Tanh Score Normalization¶
Tanh normalization step is an optional step, where we normalize the anomalies between 0-10. This is mostly to make the scores more understandable.
import numpy as np
from numalogic.transforms import tanh_norm
raw_anomaly_score = np.random.randn(10, 2)
test_anomaly_score_norm = tanh_norm(raw_anomaly_score)
A scikit-learn compatible API is also available.
import numpy as np
from numalogic.transforms import TanhNorm
raw_score = np.random.randn(10, 2)
norm = TanhNorm(scale_factor=10, smooth_factor=10)
norm_score = norm.fit_transform(raw_score)
Exponentially Weighted Moving Average¶
The Exponentially Weighted Moving Average (EWMA) serves as an effective smoothing function, emphasizing the importance of more recent anomaly scores over those of previous elements within a sliding window.
This approach proves particularly beneficial in streaming inference scenarios, as it allows for earlier increases in anomaly scores when a new outlier data point is encountered.

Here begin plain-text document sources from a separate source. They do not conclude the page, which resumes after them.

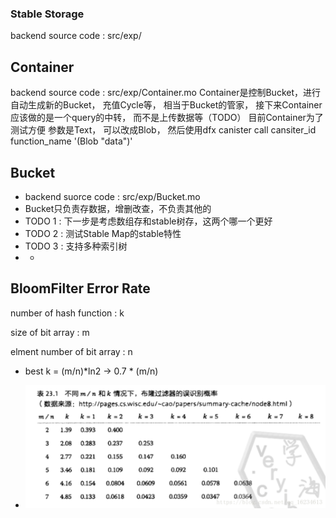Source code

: ### Stable Storage
backend source code : src/exp/
## Container
backend source code : src/exp/Container.mo
Container是控制Bucket，进行自动生成新的Bucket， 充值Cycle等， 相当于Bucket的管家， 接下来Container应该做的是一个query的中转， 而不是上传数据等（TODO）
目前Container为了测试方便 参数是Text， 可以改成Blob， 然后使用dfx canister call cansiter_id function_name '(Blob "data")'



## Bucket

* backend suorce code : src/exp/Bucket.mo
* Bucket只负责存数据，增删改查，不负责其他的
* TODO 1 : 下一步是考虑数组存和stable树存，这两个哪一个更好
* TODO 2 : 测试Stable Map的stable特性
* TODO 3 : 支持多种索引树
* -



## BloomFilter Error Rate

number of hash function : k

size of bit array : m

elment number of bit array : n

*  best k = (m/n)*ln2 -> 0.7 * (m/n)

* ![Error Rate](images/ErrorRate.png)
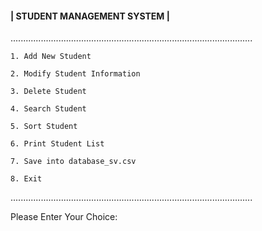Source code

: #### | STUDENT MANAGEMENT SYSTEM |
................................................................................................

`1. Add New Student`

`2. Modify Student Information`

`3. Delete Student`

`4. Search Student`

`5. Sort Student`

`6. Print Student List`

`7. Save into database_sv.csv `

`8. Exit`
   
................................................................................................

Please Enter Your Choice: 
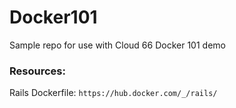 # Docker101

Sample repo for use with Cloud 66 Docker 101 demo


### Resources:

Rails Dockerfile: `https://hub.docker.com/_/rails/`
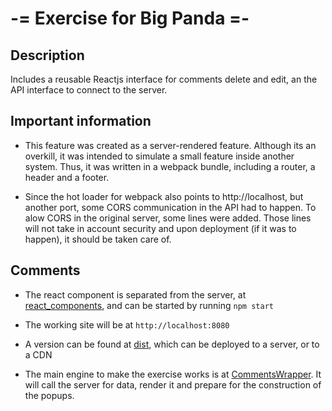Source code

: # -= Exercise for Big Panda =-

## Description
Includes a reusable Reactjs interface for comments delete and edit, an the API interface to connect to the server.

## Important information

- This feature was created as a server-rendered feature. Although its an overkill, it was intended to simulate a small feature inside another system. Thus, it was written in a webpack bundle, including a router, a header and a footer.

- Since the hot loader for webpack also points to http://localhost, but another port, some CORS communication in the API had to happen. To alow CORS in the original server, some lines were added. Those lines will not take in account security and upon deployment (if it was to happen), it should be taken care of.

## Comments

- The react component is separated from the server, at [react_components](./react_components), and can be started by running `npm start`

- The working site will be at `http://localhost:8080`

- A version can be found at [dist](./react_components/dist), which can be deployed to a server, or to a CDN

- The main engine to make the exercise works is at [CommentsWrapper](https://github.com/gabrielPacio/bigPanda/blob/master/react_components/app/components/CommentsWrapper.js).
    It will call the server for data, render it and prepare for the construction of the popups.

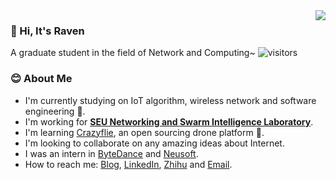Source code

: 
<a href="#">
  <img align="right" src="https://github-readme-stats-git-master.dreace.vercel.app/api?icon_color=586069&hide_border=true&title_color=a0a9af&username=RavenLite&show_icons=true">
</a>

### 👋 Hi, It's Raven 
A graduate student in the field of Network and Computing~
![visitors](https://visitor-badge.laobi.icu/badge?page_id=RavenLite.RavenLite)

### 😊 About Me
- I'm currently studying on IoT algorithm, wireless network and software engineering 🔭.
- I'm working for **[SEU Networking and Swarm Intelligence Laboratory](https://github.com/SEU-NetSI)**.
- I'm learning [Crazyflie](https://www.bitcraze.io/), an open sourcing drone platform 🚁.
- I'm looking to collaborate on any amazing ideas about Internet.
- I was an intern in [ByteDance](https://www.bytedance.com/en/) and [Neusoft](https://www.neusoft.com/).
- How to reach me: [Blog](https://ravenxu.top/), [LinkedIn](https://www.linkedin.com/in/ravenxu/), [Zhihu](https://www.zhihu.com/people/ravenxu98) and [Email](mailto:xrwgood@qq.com).
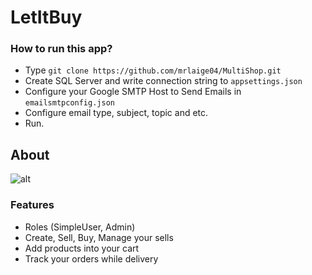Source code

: # LetItBuy
### How to run this app?

- Type `git clone https://github.com/mrlaige04/MultiShop.git`
- Create SQL Server and write connection string to `appsettings.json`
- Configure your Google SMTP Host to Send Emails in `emailsmtpconfig.json`
- Configure email type, subject, topic and etc.
- Run.


## About
![alt](https://cdn.pixabay.com/photo/2017/03/29/04/09/shopping-icon-2184065_1280.png)

### Features
- Roles (SimpleUser, Admin)
- Create, Sell, Buy, Manage your sells
- Add products into your cart
- Track your orders while delivery




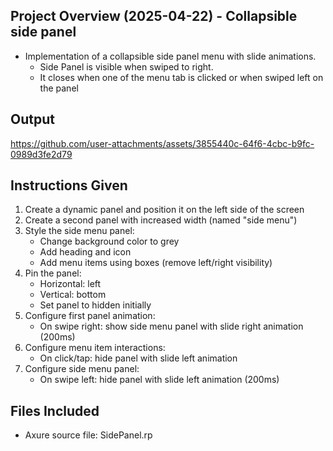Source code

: ## Project Overview (2025-04-22) - Collapsible side panel
- Implementation of a collapsible side panel menu with slide animations.
    - Side Panel is visible when swiped to right.
    - It closes when one of the menu tab is clicked or when swiped left on the panel 

## Output
https://github.com/user-attachments/assets/3855440c-64f6-4cbc-b9fc-0989d3fe2d79

## Instructions Given
1. Create a dynamic panel and position it on the left side of the screen
2. Create a second panel with increased width (named "side menu")
3. Style the side menu panel:
   - Change background color to grey
   - Add heading and icon
   - Add menu items using boxes (remove left/right visibility)
4. Pin the panel:
   - Horizontal: left
   - Vertical: bottom
   - Set panel to hidden initially
5. Configure first panel animation:
   - On swipe right: show side menu panel with slide right animation (200ms)
6. Configure menu item interactions:
   - On click/tap: hide panel with slide left animation
7. Configure side menu panel:
   - On swipe left: hide panel with slide left animation (200ms)

## Files Included
- Axure source file: SidePanel.rp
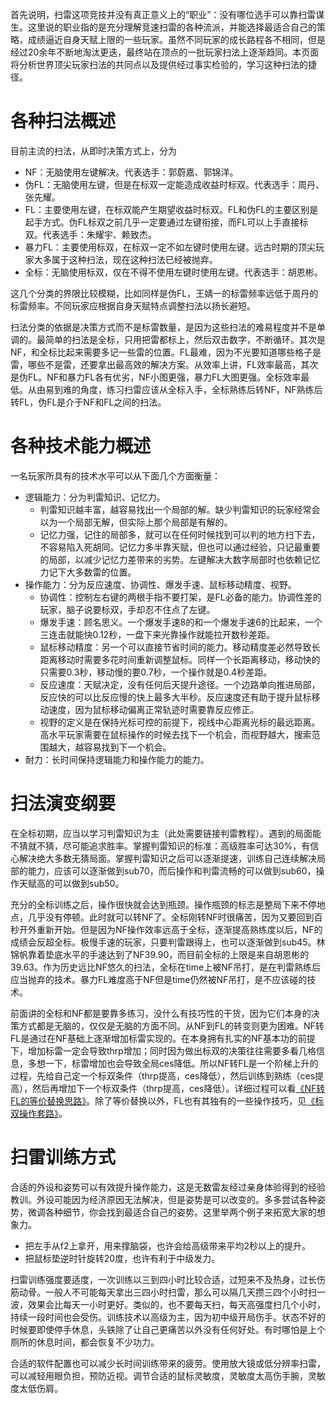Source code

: 首先说明，扫雷这项竞技并没有真正意义上的“职业”：没有哪位选手可以靠扫雷谋生。这里说的职业指的是充分理解竞速扫雷的各种流派，并能选择最适合自己的策略，成绩逼近自身天赋上限的一些玩家。虽然不同玩家的成长路程各不相同，但是经过20余年不断地淘汰更迭，最终站在顶点的一批玩家扫法上逐渐趋同。本页面将分析世界顶尖玩家扫法的共同点以及提供经过事实检验的，学习这种扫法的捷径。

# 各种扫法概述
目前主流的扫法，从即时决策方式上，分为
- NF：无脑使用左键解决。代表选手：郭蔚嘉、郭锦洋。
- 伪FL：无脑使用左键，但是在标双一定能造成收益时标双。代表选手：周丹、张先耀。
- FL：主要使用左键，在标双能产生期望收益时标双。FL和伪FL的主要区别是起手方式。伪FL标双之前几乎一定要通过左键衔接，而FL可以上手直接标双。代表选手：朱耀宇、赖致杰。
- 暴力FL：主要使用标双，在标双一定不如左键时使用左键。远古时期的顶尖玩家大多属于这种扫法，现在这种扫法已经被抛弃。
- 全标：无脑使用标双，仅在不得不使用左键时使用左键。代表选手：胡恩彬。

这几个分类的界限比较模糊，比如同样是伪FL，王婧一的标雷频率远低于周丹的标雷频率。不同玩家应根据自身天赋特点调整扫法以扬长避短。

扫法分类的依据是决策方式而不是标雷数量，是因为这些扫法的难易程度并不是单调的。最简单的扫法是全标，只用把雷都标上，然后双击数字，不断循环。其次是NF，和全标比起来需要多记一些雷的位置。FL最难，因为不光要知道哪些格子是雷，哪些不是雷，还要拿出最高效的解决方案。从效率上讲，FL效率最高，其次是伪FL。NF和暴力FL各有优劣，NF小图更强，暴力FL大图更强。全标效率最低。从由易到难的角度，练习扫雷应该从全标入手，全标熟练后转NF，NF熟练后转FL，伪FL是介于NF和FL之间的扫法。

# 各种技术能力概述
一名玩家所具有的技术水平可以从下面几个方面衡量：
- 逻辑能力：分为判雷知识、记忆力。
  - 判雷知识越丰富，越容易找出一个局部的解。缺少判雷知识的玩家经常会以为一个局部无解，但实际上那个局部是有解的。
  - 记忆力强，记住的局部多，就可以在任何时候找到可以判的地方扫下去，不容易陷入死胡同。记忆力多半靠天赋，但也可以通过经验，只记最重要的局部，以减少记忆力差带来的劣势。左键解决大数字局部时也依赖记忆力记下大多数雷的位置。
- 操作能力：分为反应速度、协调性、爆发手速、鼠标移动精度、视野。
  - 协调性：控制左右键的两根手指不要打架，是FL必备的能力。协调性差的玩家，脑子说要标双，手却忍不住点了左键。
  - 爆发手速：顾名思义。一个爆发手速8的和一个爆发手速6的比起来，一个三连击就能快0.12秒，一盘下来光靠操作就能拉开数秒差距。
  - 鼠标移动精度：另一个可以直接节省时间的能力。移动精度差必然导致长距离移动时需要多花时间重新调整鼠标。同样一个长距离移动，移动快的只需要0.3秒，移动慢的要0.7秒，一个操作就是0.4秒差距。
  - 反应速度：天赋决定，没有任何后天提升途径。一个边路单向推进局部，反应快的可以比反应慢的快上最多大半秒。反应速度还有助于提升鼠标移动速度，因为鼠标移动偏离正常轨迹时需要靠反应修正。
  - 视野的定义是在保持光标可控的前提下，视线中心距离光标的最远距离。高水平玩家需要在鼠标操作的时候去找下一个机会，而视野越大，搜索范围越大，越容易找到下一个机会。
- 耐力：长时间保持逻辑能力和操作能力的能力。

# 扫法演变纲要
在全标初期，应当以学习判雷知识为主（此处需要链接判雷教程）。遇到的局面能不猜就不猜，尽可能追求胜率。掌握判雷知识的标准：高级胜率可达30%，有信心解决绝大多数无猜局面。掌握判雷知识之后可以逐渐提速，训练自己连续解决局部的能力，应该可以逐渐做到sub70，而后操作和判雷流畅的可以做到sub60，操作天赋高的可以做到sub50。

充分的全标训练之后，操作很快就会达到瓶颈。操作瓶颈的标志是整局下来不停地点，几乎没有停顿。此时就可以转NF了。全标刚转NF时很痛苦，因为又要回到百秒开外重新开始。但是因为NF操作效率远高于全标，逐渐提高熟练度以后，NF的成绩会反超全标。极慢手速的玩家，只要判雷跟得上，也可以逐渐做到sub45。林锦帆靠着垫底水平的手速达到了NF39.90，而目前全标的上限是来自胡恩彬的39.63。作为历史远比NF悠久的扫法，全标在time上被NF吊打，是在判雷熟练后应当抛弃的技术。暴力FL难度高于NF但是time仍然被NF吊打，是不应该碰的技术。

前面讲的全标和NF都是要靠多练习，没什么有技巧性的干货，因为它们本身的决策方式都是无脑的，仅仅是无脑的方面不同。从NF到FL的转变则更为困难。NF转FL是通过在NF基础上逐渐增加标雷实现的。在本身拥有扎实的NF基本功的前提下，增加标雷一定会导致thrp增加；同时因为做出标双的决策往往需要多看几格信息，多想一下，标雷增加也会导致全局ces降低。所以NF转FL是一个阶梯上升的过程，先给自己定一个标双条件（thrp提高，ces降低），然后训练到熟练（ces提高），然后再增加下一个标双条件（thrp提高，ces降低）。详细过程可以看[《NF转FL的等价替换思路》](https://github.com/putianyi889/Minesweeper-makes-me-happy/wiki/NF%E8%BD%ACFL%E7%9A%84%E7%AD%89%E4%BB%B7%E6%9B%BF%E6%8D%A2%E6%80%9D%E8%B7%AF)。除了等价替换以外，FL也有其独有的一些操作技巧，见[《标双操作套路》](https://github.com/putianyi889/Minesweeper-makes-me-happy/wiki/%E6%93%8D%E4%BD%9C%E6%96%B9%E6%B3%95%E5%8F%8A%E5%A5%97%E8%B7%AF#%E6%A0%87%E5%8F%8C%E6%93%8D%E4%BD%9C%E5%A5%97%E8%B7%AF)。

# 扫雷训练方式
合适的外设和姿势可以有效提升操作能力，这是无数雷友经过亲身体验得到的经验教训。外设可能因为经济原因无法解决，但是姿势是可以改变的。多多尝试各种姿势，微调各种细节，你会找到最适合自己的姿势。这里举两个例子来拓宽大家的想象力。
- 把左手从f2上拿开，用来撑脑袋，也许会给高级带来平均2秒以上的提升。
- 把鼠标垫逆时针旋转20度，也许有利于中级发力。

扫雷训练强度要适度，一次训练以三到四小时比较合适，过短来不及热身，过长伤筋动骨。一般人不可能每天拿出三四小时扫雷，那么可以隔几天攒三四个小时扫一波，效果会比每天一小时更好。类似的，也不要每天扫，每天高强度扫几个小时，持续一段时间也会受伤。训练技术以高级为主，因为初中级开局伤手。状态不好的时候要即使停手休息，头铁除了让自己更痛苦以外没有任何好处。有时哪怕是上个厕所的休息时间，都会恢复不少功力。

合适的软件配置也可以减少长时间训练带来的疲劳。使用放大镜或低分辨率扫雷，可以减轻用眼负担，预防近视。调节合适的鼠标灵敏度，灵敏度太高伤手腕，灵敏度太低伤肩。
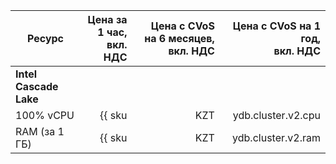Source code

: | Ресурс        | Цена за 1 час,<br>вкл. НДС              | Цена с CVoS на 6 месяцев,<br>вкл. НДС                                     | Цена с CVoS на 1 год,<br>вкл. НДС                                         |
|---------------|----------------------------------------:|--------------------------------------------------------------------------:|--------------------------------------------------------------------------:|
| **Intel Cascade Lake**                                                                                                                                                                                          |
| 100% vCPU     | {{ sku|KZT|ydb.cluster.v2.cpu|string }} | {{ sku|KZT|v1.commitment.selfcheckout.m6.ydb.cpu.c100.v2|string }} (-15%) | {{ sku|KZT|v1.commitment.selfcheckout.y1.ydb.cpu.c100.v2|string }} (-22%) |
| RAM (за 1 ГБ) | {{ sku|KZT|ydb.cluster.v2.ram|string }} | {{ sku|KZT|v1.commitment.selfcheckout.m6.ydb.ram.v2|string }} (-15%)      | {{ sku|KZT|v1.commitment.selfcheckout.y1.ydb.ram.v2|string }} (-22%)      |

Consequently, the EMA enables a more responsive and dynamic assessment of streaming data, facilitating timely detection and response to potential anomalies.
import numpy as np
from numalogic.transforms import ExpMovingAverage
raw_score = np.array([1.0, 1.5, 1.2, 3.5, 2.7, 5.6, 7.1, 6.9, 4.2, 1.1]).reshape(-1, 1)
postproc_clf = ExpMovingAverage(beta=0.5)
out = postproc_clf.transform(raw_score)
# out: [[1.3], [1.433], [1.333], [2.473], [2.591], [4.119], [5.621], [6.263], [5.229], [3.163]]